Example - Venture investment:
Investment A:
- 80% chance of 1.5× return → EV = 0.8 × 1.5 = 1.2×
- 20% chance of 0× return → EV = 0.2 × 0 = 0
- Total EV: 1.2× return
Investment B:
- 10% chance of 20× return → EV = 0.1 × 20 = 2.0×
- 90% chance of 0× return → EV = 0.9 × 0 = 0
- Total EV: 2.0× return
Counterintuitive result: Investment B is better in expectation despite 90% failure rate, because the upside is asymmetric.
This is how venture capital works: Most investments fail, but the few successes return enough to more than compensate.
When to use EV thinking:
- ✅ Repeated decisions (law of large numbers applies)
- ✅ You can afford downside of individual bets
- ✅ Outcomes are quantifiable
- ❌ One-shot decisions with catastrophic downside (survival matters more than EV)
- ❌ Outcomes aren't independent (correlated risks)
Kelly Criterion: Optimal Bet Sizing
Question: You have an edge (positive expected value bet). How much should you risk?
Too little: You don't capitalize on your edge
Too much: Variance kills you even if EV is positive
Kelly Criterion provides the mathematically optimal bet size:
f = (bp - q) / b
Where:
- f = fraction of capital to bet
- b = odds received (if you win)
- p = probability of winning
- q = probability of losing (1-p)
Example: 60% chance of doubling money (b=1, p=0.6, q=0.4)
f = (1×0.6 - 0.4) / 1 = 0.2 → Bet 20% of capital
Key insight: Even with 60% win rate and 2:1 payoff, optimal bet is only 20%. Betting more increases variance to dangerous levels.
Practical application (not literal betting):
- Hiring: How much of your team capacity should this role consume?
- Product bets: How many resources to allocate to uncertain new feature?
- Career moves: How much career capital to risk on uncertain opportunity?

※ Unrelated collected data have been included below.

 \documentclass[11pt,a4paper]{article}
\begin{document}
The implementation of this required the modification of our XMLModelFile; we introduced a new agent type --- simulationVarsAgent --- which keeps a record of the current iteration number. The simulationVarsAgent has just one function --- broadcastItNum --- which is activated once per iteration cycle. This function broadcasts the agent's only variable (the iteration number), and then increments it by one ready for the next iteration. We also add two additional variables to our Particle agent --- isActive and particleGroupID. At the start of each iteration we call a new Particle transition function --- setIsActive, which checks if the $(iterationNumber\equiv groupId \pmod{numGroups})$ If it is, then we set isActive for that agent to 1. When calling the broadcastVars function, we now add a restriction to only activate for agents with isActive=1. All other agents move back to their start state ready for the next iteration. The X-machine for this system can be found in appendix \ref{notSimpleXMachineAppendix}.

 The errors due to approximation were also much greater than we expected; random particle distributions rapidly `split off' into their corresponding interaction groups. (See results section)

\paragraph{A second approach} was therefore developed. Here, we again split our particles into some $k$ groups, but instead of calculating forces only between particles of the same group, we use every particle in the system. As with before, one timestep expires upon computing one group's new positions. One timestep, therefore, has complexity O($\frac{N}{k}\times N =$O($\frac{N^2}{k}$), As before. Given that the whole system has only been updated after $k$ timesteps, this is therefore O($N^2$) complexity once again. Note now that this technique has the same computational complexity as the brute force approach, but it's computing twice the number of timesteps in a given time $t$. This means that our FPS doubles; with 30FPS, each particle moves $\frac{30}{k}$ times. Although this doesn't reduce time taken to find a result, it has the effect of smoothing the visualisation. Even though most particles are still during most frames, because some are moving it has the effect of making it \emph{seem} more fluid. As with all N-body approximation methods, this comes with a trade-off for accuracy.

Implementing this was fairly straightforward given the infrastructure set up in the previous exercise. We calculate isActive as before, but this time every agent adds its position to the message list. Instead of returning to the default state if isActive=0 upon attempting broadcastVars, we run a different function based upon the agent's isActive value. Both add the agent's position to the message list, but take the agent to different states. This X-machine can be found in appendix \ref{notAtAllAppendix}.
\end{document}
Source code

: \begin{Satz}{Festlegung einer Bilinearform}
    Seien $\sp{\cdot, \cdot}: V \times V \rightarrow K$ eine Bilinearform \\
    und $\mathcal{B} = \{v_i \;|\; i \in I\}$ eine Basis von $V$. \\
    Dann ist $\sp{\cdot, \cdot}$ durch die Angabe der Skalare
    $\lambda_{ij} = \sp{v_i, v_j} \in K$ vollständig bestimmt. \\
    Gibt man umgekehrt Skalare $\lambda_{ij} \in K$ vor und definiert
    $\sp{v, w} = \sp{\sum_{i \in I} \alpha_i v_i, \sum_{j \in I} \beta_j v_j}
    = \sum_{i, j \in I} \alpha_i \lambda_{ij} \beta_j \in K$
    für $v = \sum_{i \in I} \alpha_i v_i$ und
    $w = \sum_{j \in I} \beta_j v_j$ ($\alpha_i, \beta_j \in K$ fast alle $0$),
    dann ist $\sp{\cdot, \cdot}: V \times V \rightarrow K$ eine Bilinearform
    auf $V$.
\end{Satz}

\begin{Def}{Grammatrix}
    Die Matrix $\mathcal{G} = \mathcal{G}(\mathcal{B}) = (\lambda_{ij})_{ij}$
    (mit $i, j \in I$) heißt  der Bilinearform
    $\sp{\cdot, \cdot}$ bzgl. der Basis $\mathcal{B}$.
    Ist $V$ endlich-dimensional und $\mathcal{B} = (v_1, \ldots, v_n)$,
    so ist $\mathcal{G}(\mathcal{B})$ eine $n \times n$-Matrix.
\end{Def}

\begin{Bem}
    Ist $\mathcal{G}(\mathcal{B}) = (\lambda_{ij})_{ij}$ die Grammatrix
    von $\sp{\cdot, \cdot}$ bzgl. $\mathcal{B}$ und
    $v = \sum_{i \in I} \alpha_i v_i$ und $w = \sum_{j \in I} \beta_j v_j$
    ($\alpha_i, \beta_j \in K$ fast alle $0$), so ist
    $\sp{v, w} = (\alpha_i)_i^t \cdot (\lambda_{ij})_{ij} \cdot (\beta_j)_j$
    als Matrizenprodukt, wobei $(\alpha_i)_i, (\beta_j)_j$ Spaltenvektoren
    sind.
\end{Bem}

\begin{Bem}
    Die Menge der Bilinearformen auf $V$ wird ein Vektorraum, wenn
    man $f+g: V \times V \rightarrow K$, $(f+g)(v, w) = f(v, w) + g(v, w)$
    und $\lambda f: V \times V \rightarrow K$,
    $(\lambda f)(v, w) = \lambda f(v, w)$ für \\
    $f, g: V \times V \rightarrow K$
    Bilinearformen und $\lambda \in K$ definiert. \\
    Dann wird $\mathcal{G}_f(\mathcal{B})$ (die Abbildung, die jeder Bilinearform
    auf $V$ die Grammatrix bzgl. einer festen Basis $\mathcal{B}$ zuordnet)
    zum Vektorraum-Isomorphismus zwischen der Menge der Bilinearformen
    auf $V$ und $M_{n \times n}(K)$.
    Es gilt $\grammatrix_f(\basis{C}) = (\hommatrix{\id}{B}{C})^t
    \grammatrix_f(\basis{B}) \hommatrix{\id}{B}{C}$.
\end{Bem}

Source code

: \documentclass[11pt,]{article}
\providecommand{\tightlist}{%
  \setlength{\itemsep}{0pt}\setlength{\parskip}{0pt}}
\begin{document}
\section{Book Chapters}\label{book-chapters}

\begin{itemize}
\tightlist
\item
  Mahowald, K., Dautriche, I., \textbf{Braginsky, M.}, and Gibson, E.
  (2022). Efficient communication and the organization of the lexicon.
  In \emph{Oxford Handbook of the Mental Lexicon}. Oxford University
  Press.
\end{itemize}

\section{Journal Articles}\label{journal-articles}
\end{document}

Modified Kelly: Most practitioners use fractional Kelly (½ Kelly or ¼ Kelly) to reduce variance while still capturing most of the edge.
Scenario Planning
When facing high uncertainty, don't predict the future—model multiple plausible futures and prepare for each.
Process:
- Identify key uncertainties (factors that strongly affect outcomes but are highly uncertain)
- Generate 3-5 distinct scenarios (not best/worst/likely—use independent drivers)

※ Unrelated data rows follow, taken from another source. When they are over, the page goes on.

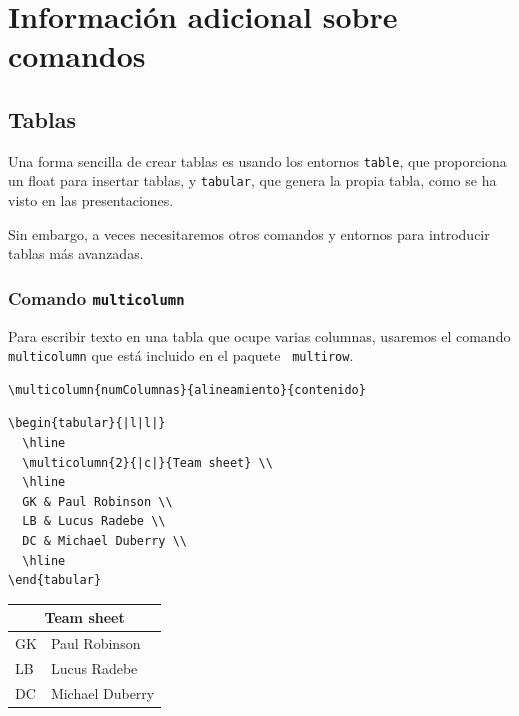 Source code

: \documentclass[12pt,a4paper, oneside]{report}
\begin{document}
	
	\maketitle
	\newpage
	\tableofcontents
	
\chapter{Información adicional sobre comandos}

\section{Tablas}

Una forma sencilla de crear tablas es usando los entornos \verb+table+, que proporciona un float para insertar tablas, y \verb+tabular+, que genera la propia tabla, como se ha visto en las presentaciones.

Sin embargo, a veces necesitaremos otros comandos y entornos para introducir tablas más avanzadas.

\subsection{Comando \texttt{multicolumn}}

Para escribir texto en una tabla que ocupe varias columnas, usaremos el comando \texttt{multicolumn} que está incluido en el paquete \ \verb+multirow+.
\begin{verbatim}\multicolumn{numColumnas}{alineamiento}{contenido}\end{verbatim}

\begin{lstlisting}
\begin{tabular}{|l|l|}
  \hline
  \multicolumn{2}{|c|}{Team sheet} \\
  \hline
  GK & Paul Robinson \\
  LB & Lucus Radebe \\
  DC & Michael Duberry \\
  \hline
\end{tabular}
\end{lstlisting}

\begin{tabular}{|l|l|}
  \hline
  \multicolumn{2}{|c|}{Team sheet} \\
  \hline
  GK & Paul Robinson \\
  LB & Lucus Radebe \\
  DC & Michael Duberry \\
  \hline
\end{tabular}
\end{document}
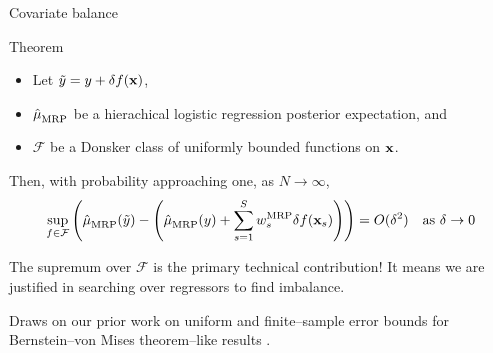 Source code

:\begin{frame}[t]{Covariate balance}

\begin{block}{Theorem}
    \begin{itemize}
        \item Let $\tilde{y} = y + \delta f(\mathbf{x})$,
        \item $\hat{\mu}^{}_{\mathrm{MRP}}$ be a hierachical logistic regression posterior expectation, and
        \item $\mathcal{F}$ be a Donsker class of uniformly bounded functions on $\mathbf{x}$.
    \end{itemize}
    Then, with probability approaching one, as $N \rightarrow \infty$,
    $$
    \begin{aligned}
        \sup_{f \in \mathcal{F}} \left(
            \hat{\mu}^{}_{\mathrm{MRP}}(\tilde{y}) -
            \left(\hat{\mu}^{}_{\mathrm{MRP}}(y) + \sum_{s=1}^S w_s^{\mathrm{MRP}} \delta f(\mathbf{x}_s) \right)
            \right)
        = O(\delta^2)
        \quad\textrm{as }\delta \rightarrow 0
    \end{aligned}
    $$
\end{block}

The supremum over $\mathcal{F}$ is the primary technical contribution!
It means we are justified in searching over regressors
to find imbalance.

Draws on our prior work on uniform and finite--sample error bounds for Bernstein--von Mises
theorem--like results \citep{giordano:2024:bayesij,kasprzak:2025:laplace}.


\end{frame}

- For each scenario, define implications
- Identify robust strategies (work across multiple scenarios)
- Define triggers (early signals indicating which scenario is unfolding)
Example - Tech company strategic planning:
Uncertainties: AI development pace, regulation, competition
Scenarios:
| Scenario | Description | Probability | Implication |
|---|---|---|---|
| "AI Boom" | Rapid AI capabilities, light regulation | 30% | Aggressive AI investment, talent competition |
| "Regulated AI" | Moderate AI growth, heavy regulation | 25% | Compliance focus, partnership with regulators |
| "AI Winter" | Hype exceeds reality, stagnation | 20% | Focus on non-AI core, cost efficiency |
| "Winner-Take-All" | One player dominates (not us) | 25% | Niche specialization or pivot |
Robust strategies (work across multiple scenarios):
- Build flexible architecture (not locked into one AI paradigm)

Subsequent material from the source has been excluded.